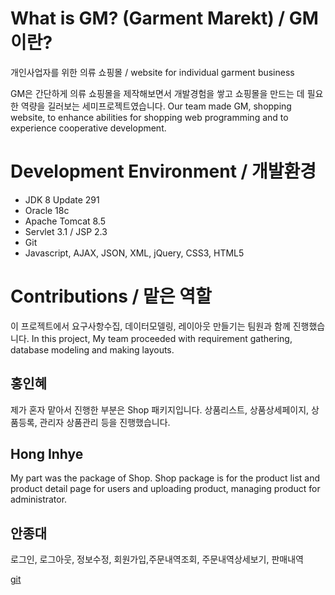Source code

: # What is GM? (Garment Marekt) / GM이란?
개인사업자를 위한 의류 쇼핑몰 / website for individual garment business

GM은 간단하게 의류 쇼핑몰을 제작해보면서 개발경험을 쌓고 쇼핑몰을 만드는 데 필요한 역량을 길러보는 세미프로젝트였습니다. Our team made GM, shopping website, to enhance abilities for shopping web programming and to experience cooperative development.

# Development Environment / 개발환경
- JDK 8 Update 291
- Oracle 18c
- Apache Tomcat 8.5
- Servlet 3.1 / JSP 2.3
- Git
- Javascript, AJAX, JSON, XML, jQuery, CSS3, HTML5

# Contributions / 맡은 역할
이 프로젝트에서 요구사항수집, 데이터모델링, 레이아웃 만들기는 팀원과 함께 진행했습니다.
In this project, My team proceeded with requirement gathering, database modeling and making layouts.

## 홍인혜  
제가 혼자 맡아서 진행한 부분은 Shop 패키지입니다. 상품리스트, 상품상세페이지, 상품등록, 관리자 상품관리 등을 진행했습니다.

## Hong Inhye 
My part was the package of Shop. Shop package is for the product list and product detail page for users and uploading product, managing product for administrator.

## 안종대

로그인, 로그아웃, 정보수정, 회원가입,주문내역조회, 주문내역상세보기, 판매내역




[git](https://github.com/sophia9999/GM)


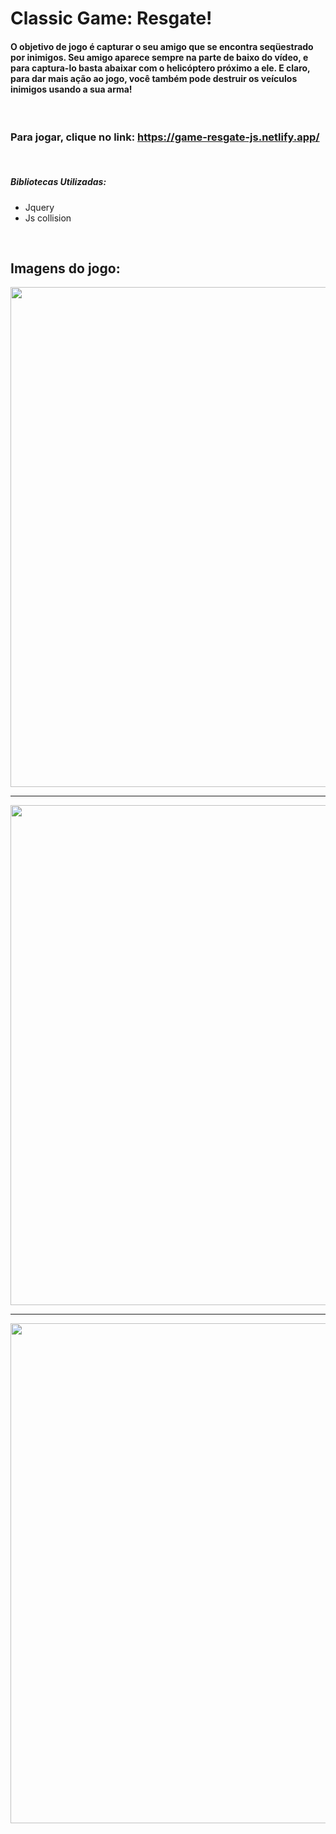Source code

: # Classic Game: Resgate!
 #### O objetivo de jogo é capturar o seu amigo que se encontra seqüestrado por inimigos. Seu amigo aparece sempre na parte de baixo do vídeo, e para captura-lo basta abaixar com o helicóptero próximo a ele. E claro, para dar mais ação ao jogo, você também pode destruir os veículos inimigos usando a sua arma!
 
<br/>
 
### Para jogar, clique no link: https://game-resgate-js.netlify.app/

<br/>

##### Bibliotecas Utilizadas:
- Jquery
- Js collision

<br/>

## Imagens do jogo:

<div align="center">
<img src="https://user-images.githubusercontent.com/77989757/155764679-4017bbde-d1ab-419f-8093-5facb215e776.png" width="800px" />
</div>

<hr/>

<div align="center">
<img src="https://user-images.githubusercontent.com/77989757/155764685-60816409-4f43-4eb1-8e7c-337502a065f6.png" width="800px" />
</div>

<hr/>

<div align="center">
<img src="https://user-images.githubusercontent.com/77989757/155764690-df20fd85-07cf-4d53-a16b-d9ddd24ecce7.png" width="800px" />
</div>
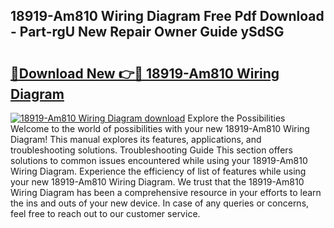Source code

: ## 18919-Am810 Wiring Diagram Free Pdf Download - Part-rgU New Repair Owner Guide ySdSG

# <h2><a href="http://dfse70.blite.top/?on=18919-Am810+Wiring+Diagram">🔗Download New 👉🔴 18919-Am810 Wiring Diagram</a></h2>

[![18919-Am810 Wiring Diagram download](https://i.imgur.com/lujVjoI.png)](http://dfse70.blite.top/?on=18919-Am810+Wiring+Diagram)
Explore the Possibilities Welcome to the world of possibilities with your new 18919-Am810 Wiring Diagram! This manual explores its features, applications, and troubleshooting solutions. Troubleshooting Guide This section offers solutions to common issues encountered while using your 18919-Am810 Wiring Diagram. Experience the efficiency of list of features while using your new 18919-Am810 Wiring Diagram. We trust that the 18919-Am810 Wiring Diagram has been a comprehensive resource in your efforts to learn the ins and outs of your new device. In case of any queries or concerns, feel free to reach out to our customer service.
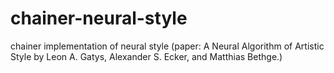 # chainer-neural-style
chainer implementation of neural style (paper: A Neural Algorithm of Artistic Style by Leon A. Gatys, Alexander S. Ecker, and Matthias Bethge.)
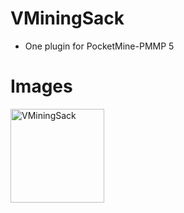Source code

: # VMiningSack
- One plugin for PocketMine-PMMP 5

# Images
<img src="https://github.com/VennDev/VMiningSack/blob/main/images/Untitled.png" alt="VMiningSack" height="150" width="150" />
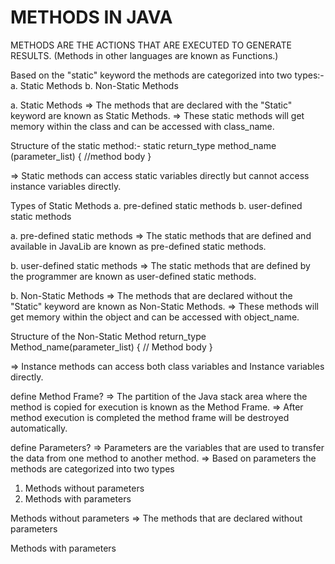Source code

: # METHODS IN JAVA

METHODS ARE THE ACTIONS THAT ARE EXECUTED TO GENERATE RESULTS.
(Methods in other languages are known as Functions.)

Based on the "static" keyword the methods are categorized into two types:-
  a. Static Methods
  b. Non-Static Methods

a. Static Methods
=> The methods that are declared with the "Static" keyword are known as Static Methods.
=> These static methods will get memory within the class and can be accessed with class_name.

Structure of the static method:- 
static return_type method_name (parameter_list)
{
  //method body
}

=> Static methods can access static variables directly but cannot access instance variables directly.

Types of Static Methods
  a. pre-defined static methods
  b. user-defined static methods

a. pre-defined static methods
=> The static methods that are defined and available in JavaLib are known as pre-defined static methods.

b. user-defined static methods
=> The static methods that are defined by the programmer are known as user-defined static methods.

b. Non-Static Methods
=> The methods that are declared without the "Static" keyword are known as Non-Static Methods.
=> These methods will get memory within the object and can be accessed with object_name.

Structure of the Non-Static Method
return_type Method_name(parameter_list)
{
  // Method body
}

=> Instance methods can access both class variables and Instance variables directly.

define Method Frame?
=> The partition of the Java stack area where the method is copied for execution is known as the Method Frame.
=> After method execution is completed the method frame will be destroyed automatically.

define Parameters?
=> Parameters are the variables that are used to transfer the data from one method to another method.
=> Based on parameters the methods are categorized into two types
  1. Methods without parameters
  2. Methods with parameters

Methods without parameters
=> The methods that are declared without parameters

Methods with parameters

§ **Requirement**: Except for the pictures, please retype the listing above exactly.

§ **Task solution**:
Source code

: # What is GM? (Garment Marekt) / GM이란?
개인사업자를 위한 의류 쇼핑몰 / website for individual garment business

GM은 간단하게 의류 쇼핑몰을 제작해보면서 개발경험을 쌓고 쇼핑몰을 만드는 데 필요한 역량을 길러보는 세미프로젝트였습니다. Our team made GM, shopping website, to enhance abilities for shopping web programming and to experience cooperative development.

# Development Environment / 개발환경
- JDK 8 Update 291
- Oracle 18c
- Apache Tomcat 8.5
- Servlet 3.1 / JSP 2.3
- Git
- Javascript, AJAX, JSON, XML, jQuery, CSS3, HTML5

# Contributions / 맡은 역할
이 프로젝트에서 요구사항수집, 데이터모델링, 레이아웃 만들기는 팀원과 함께 진행했습니다.
In this project, My team proceeded with requirement gathering, database modeling and making layouts.

## 홍인혜  
제가 혼자 맡아서 진행한 부분은 Shop 패키지입니다. 상품리스트, 상품상세페이지, 상품등록, 관리자 상품관리 등을 진행했습니다.

## Hong Inhye 
My part was the package of Shop. Shop package is for the product list and product detail page for users and uploading product, managing product for administrator.

## 안종대

로그인, 로그아웃, 정보수정, 회원가입,주문내역조회, 주문내역상세보기, 판매내역




[git](https://github.com/sophia9999/GM)


Source code

: # Classic Game: Resgate!
 #### O objetivo de jogo é capturar o seu amigo que se encontra seqüestrado por inimigos. Seu amigo aparece sempre na parte de baixo do vídeo, e para captura-lo basta abaixar com o helicóptero próximo a ele. E claro, para dar mais ação ao jogo, você também pode destruir os veículos inimigos usando a sua arma!
 
<br/>
 
### Para jogar, clique no link: https://game-resgate-js.netlify.app/

<br/>

##### Bibliotecas Utilizadas:
- Jquery
- Js collision

<br/>

## Imagens do jogo:

<div align="center">
<img src="https://user-images.githubusercontent.com/77989757/155764679-4017bbde-d1ab-419f-8093-5facb215e776.png" width="800px" />
</div>

<hr/>

<div align="center">
<img src="https://user-images.githubusercontent.com/77989757/155764685-60816409-4f43-4eb1-8e7c-337502a065f6.png" width="800px" />
</div>

<hr/>

<div align="center">
<img src="https://user-images.githubusercontent.com/77989757/155764690-df20fd85-07cf-4d53-a16b-d9ddd24ecce7.png" width="800px" />
</div>
Source code

: ## 18919-Am810 Wiring Diagram Free Pdf Download - Part-rgU New Repair Owner Guide ySdSG

# <h2><a href="http://dfse70.blite.top/?on=18919-Am810+Wiring+Diagram">🔗Download New 👉🔴 18919-Am810 Wiring Diagram</a></h2>

[![18919-Am810 Wiring Diagram download](https://i.imgur.com/lujVjoI.png)](http://dfse70.blite.top/?on=18919-Am810+Wiring+Diagram)
Explore the Possibilities Welcome to the world of possibilities with your new 18919-Am810 Wiring Diagram! This manual explores its features, applications, and troubleshooting solutions. Troubleshooting Guide This section offers solutions to common issues encountered while using your 18919-Am810 Wiring Diagram. Experience the efficiency of list of features while using your new 18919-Am810 Wiring Diagram. We trust that the 18919-Am810 Wiring Diagram has been a comprehensive resource in your efforts to learn the ins and outs of your new device. In case of any queries or concerns, feel free to reach out to our customer service.
 # chainer-neural-style
chainer implementation of neural style (paper: A Neural Algorithm of Artistic Style by Leon A. Gatys, Alexander S. Ecker, and Matthias Bethge.)
Source code

: # VMiningSack
- One plugin for PocketMine-PMMP 5

# Images
<img src="https://github.com/VennDev/VMiningSack/blob/main/images/Untitled.png" alt="VMiningSack" height="150" width="150" />
Source code

: # METHODS IN JAVA

METHODS ARE THE ACTIONS THAT ARE EXECUTED TO GENERATE RESULTS.
(Methods in other languages are known as Functions.)

Based on the "static" keyword the methods are categorized into two types:-
  a. Static Methods
  b. Non-Static Methods

a. Static Methods
=> The methods that are declared with the "Static" keyword are known as Static Methods.
=> These static methods will get memory within the class and can be accessed with class_name.

Structure of the static method:- 
static return_type method_name (parameter_list)
{
  //method body
}

=> Static methods can access static variables directly but cannot access instance variables directly.

Types of Static Methods
  a. pre-defined static methods
  b. user-defined static methods

a. pre-defined static methods
=> The static methods that are defined and available in JavaLib are known as pre-defined static methods.

b. user-defined static methods
=> The static methods that are defined by the programmer are known as user-defined static methods.

b. Non-Static Methods
=> The methods that are declared without the "Static" keyword are known as Non-Static Methods.
=> These methods will get memory within the object and can be accessed with object_name.

Structure of the Non-Static Method
return_type Method_name(parameter_list)
{
  // Method body
}

=> Instance methods can access both class variables and Instance variables directly.

define Method Frame?
=> The partition of the Java stack area where the method is copied for execution is known as the Method Frame.
=> After method execution is completed the method frame will be destroyed automatically.

define Parameters?
=> Parameters are the variables that are used to transfer the data from one method to another method.
=> Based on parameters the methods are categorized into two types
  1. Methods without parameters
  2. Methods with parameters

Methods without parameters
=> The methods that are declared without parameters

Methods with parameters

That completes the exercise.